Slumping DVD sales may depress MGM’s price

As we await the outcome of the bidding process for the debt-ridden MGM studio, Variety has published an interesting story that sheds a little light on the process.

We’ve all heard about the slump in DVD sales, as viewers switch over to online rentals. In recent decades, with its production moribund or low, MGM has particularly depended on income from sales of its older films on DVD. Given that the studio was one of the top producers in Hollywood in its golden age, it has an impressive library of titles: The Wizard of Oz, Singin’ in the Rain, North by Northwest.

That library is a big part of the package of assets that MGM is offering to bidders. According to Variety, though:

While MGM is hoping for more than $2 billion for more than 4,000 movies, including the James Bond franchise and half of the rights of two upcoming “Hobbit” films, and 10,000 TV episodes, the nearly 10 potential bidders, including Time Warner and Lionsgate are looking to pay less than that. [...]

While MGM was adept at repeatedly repackaging its top films on DVD, the older a film gets the less valuable it becomes to consumers, analysts say.

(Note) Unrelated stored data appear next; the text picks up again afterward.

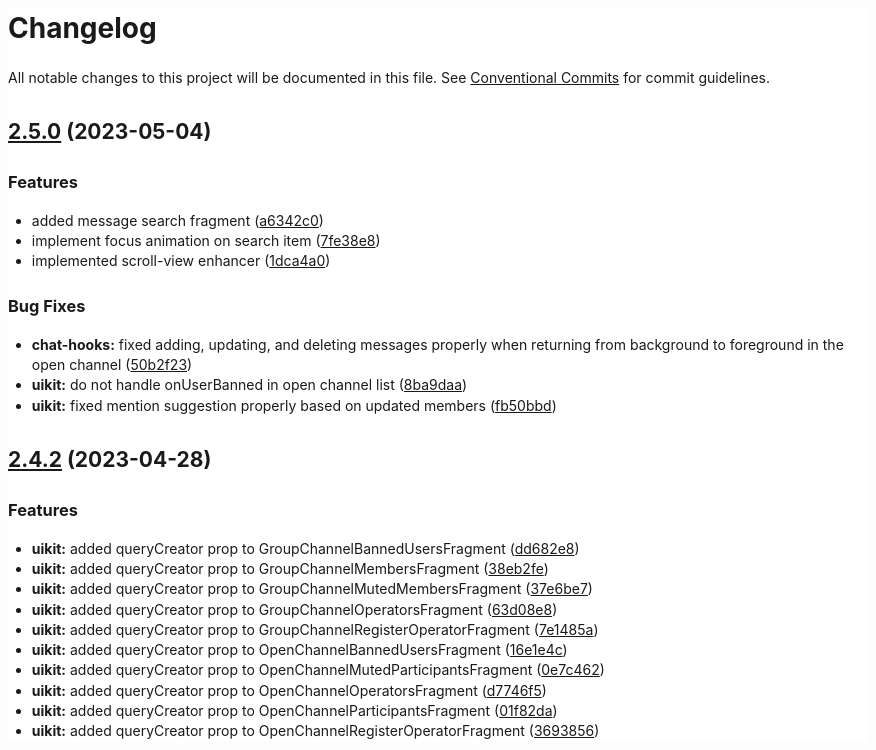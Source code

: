 # Changelog

All notable changes to this project will be documented in this file.
See [Conventional Commits](https://conventionalcommits.org) for commit guidelines.

## [2.5.0](https://github.com/sendbird/sendbird-uikit-react-native/compare/v2.4.2...v2.5.0) (2023-05-04)

### Features

- added message search fragment ([a6342c0](https://github.com/sendbird/sendbird-uikit-react-native/commit/a6342c09c2007ac2372f4a630499382aae34d6de))
- implement focus animation on search item ([7fe38e8](https://github.com/sendbird/sendbird-uikit-react-native/commit/7fe38e8b6cc3ce436b117bc72dada85d5b83fb2d))
- implemented scroll-view enhancer ([1dca4a0](https://github.com/sendbird/sendbird-uikit-react-native/commit/1dca4a062b45bffc781beec88c311cb6d83463fe))

### Bug Fixes

- **chat-hooks:** fixed adding, updating, and deleting messages properly when returning from background to foreground in the open channel ([50b2f23](https://github.com/sendbird/sendbird-uikit-react-native/commit/50b2f2335089eb98b11d0f5560b2151d534e5254))
- **uikit:** do not handle onUserBanned in open channel list ([8ba9daa](https://github.com/sendbird/sendbird-uikit-react-native/commit/8ba9daaa2f56076d00761f684c890292d5ced03e))
- **uikit:** fixed mention suggestion properly based on updated members ([fb50bbd](https://github.com/sendbird/sendbird-uikit-react-native/commit/fb50bbd8eb7f398b64026430484b7caaac0df347))

## [2.4.2](https://github.com/sendbird/sendbird-uikit-react-native/compare/v2.4.1...v2.4.2) (2023-04-28)

### Features

- **uikit:** added queryCreator prop to GroupChannelBannedUsersFragment ([dd682e8](https://github.com/sendbird/sendbird-uikit-react-native/commit/dd682e842a3ec2204db264a69fc2fdc4443a7312))
- **uikit:** added queryCreator prop to GroupChannelMembersFragment ([38eb2fe](https://github.com/sendbird/sendbird-uikit-react-native/commit/38eb2fe9e477613d061c0fa095c10194b8841a3c))
- **uikit:** added queryCreator prop to GroupChannelMutedMembersFragment ([37e6be7](https://github.com/sendbird/sendbird-uikit-react-native/commit/37e6be7de491f25758d9cc485525982b64be2306))
- **uikit:** added queryCreator prop to GroupChannelOperatorsFragment ([63d08e8](https://github.com/sendbird/sendbird-uikit-react-native/commit/63d08e80245ecdd0d2f5237e38eb222cce88ce2b))
- **uikit:** added queryCreator prop to GroupChannelRegisterOperatorFragment ([7e1485a](https://github.com/sendbird/sendbird-uikit-react-native/commit/7e1485aeda758ac62e4c3c746f7f1802fe505b3c))
- **uikit:** added queryCreator prop to OpenChannelBannedUsersFragment ([16e1e4c](https://github.com/sendbird/sendbird-uikit-react-native/commit/16e1e4cb7128a0dd5d2b33768c121ec3ad52b39d))
- **uikit:** added queryCreator prop to OpenChannelMutedParticipantsFragment ([0e7c462](https://github.com/sendbird/sendbird-uikit-react-native/commit/0e7c462b9976a382d27e476fac1f4b32ae0ef2ef))
- **uikit:** added queryCreator prop to OpenChannelOperatorsFragment ([d7746f5](https://github.com/sendbird/sendbird-uikit-react-native/commit/d7746f5869a95e809339bf6df200a4d4256f70b9))
- **uikit:** added queryCreator prop to OpenChannelParticipantsFragment ([01f82da](https://github.com/sendbird/sendbird-uikit-react-native/commit/01f82da1694475aff3cbbb56faa1a11a15e69de3))
- **uikit:** added queryCreator prop to OpenChannelRegisterOperatorFragment ([3693856](https://github.com/sendbird/sendbird-uikit-react-native/commit/369385611d7c6cf90cb1a0c62bba650b1640a724))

There’s only so much coin that can be squeezed out of even a James Bond film, no matter how many special editions are released.

In the U.S. alone, MGM’s net receipts from DVDs fell from $140 million in its 2007 fiscal year to just $30 million by 2010, according to Edward Jay Epstein, whose book “The Hollywood Economist: The Hidden Financial Reality Behind the Movies” is being published this month.

The implication seems to be that the Bond and Hobbit rights are playing a larger part in the overall calculations of the companies that are bidding on MGM’s assets than they might have without the decline in DVD sales.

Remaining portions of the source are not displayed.